• _About this task_
How many lines in the entries below include the word "proposition"? Respond with the number only.
########
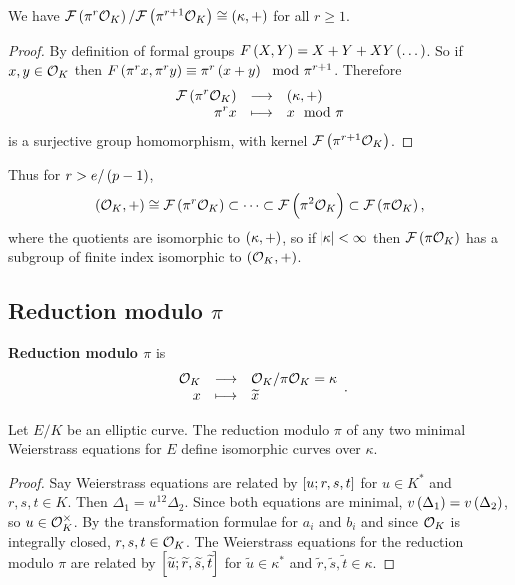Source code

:\begin{lemma}
We have $ \FFF\br{\pi^r\OOO_K} / \FFF\br{\pi^{r + 1}\OOO_K} \cong \br{\kappa, +} $ for all $ r \ge 1 $.
\end{lemma}

\begin{proof}
By definition of formal groups $ F\br{X, Y} = X + Y + XY\br{\dots} $. So if $ x, y \in \mathcal{O}_K $ then $ F\br{\pi^rx, \pi^ry} \equiv \pi^r\br{x + y} \mod \pi^{r + 1} $. Therefore
$$ \function{\FFF\br{\pi^r\OOO_K}}{\br{\kappa, +}}{\pi^rx}{x \mod \pi} $$
is a surjective group homomorphism, with kernel $ \FFF\br{\pi^{r + 1}\OOO_K} $.
\end{proof}

Thus for $ r > e / \br{p - 1} $,
$$ \br{\OOO_K, +} \cong \FFF\br{\pi^r\OOO_K} \subset \dots \subset \FFF\br{\pi^2\OOO_K} \subset \FFF\br{\pi\OOO_K}, $$
where the quotients are isomorphic to $ \br{\kappa, +} $, so if $ \abs{\kappa} < \infty $ then $ \FFF\br{\pi\OOO_K} $ has a subgroup of finite index isomorphic to $ \br{\OOO_K, +} $.

\subsection{Reduction modulo \texorpdfstring{$ \pi $}{p}}

\begin{notation*}
\textbf{Reduction modulo $ \pi $} is
$$ \function{\OOO_K}{\OOO_K / \pi\OOO_K = \kappa}{x}{\widetilde{x}}. $$
\end{notation*}

\begin{proposition}
Let $ E / K $ be an elliptic curve. The reduction modulo $ \pi $ of any two minimal Weierstrass equations for $ E $ define isomorphic curves over $ \kappa $.
\end{proposition}

\begin{proof}
Say Weierstrass equations are related by $ \sbr{u; r, s, t} $ for $ u \in K^* $ and $ r, s, t \in K $. Then $ \Delta_1 = u^{12}\Delta_2 $. Since both equations are minimal, $ v\br{\Delta_1} = v\br{\Delta_2} $, so $ u \in \mathcal{O}_K^\times $. By the transformation formulae for $ a_i $ and $ b_i $ and since $ \mathcal{O}_K $ is integrally closed, $ r, s, t \in \mathcal{O}_K $. The Weierstrass equations for the reduction modulo $ \pi $ are related by $ \sbr{\widetilde{u}; \widetilde{r}, \widetilde{s}, \widetilde{t}} $ for $ \widetilde{u} \in \kappa^* $ and $ \widetilde{r}, \widetilde{s}, \widetilde{t} \in \kappa $.
\end{proof}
########
• _Result for this task_
2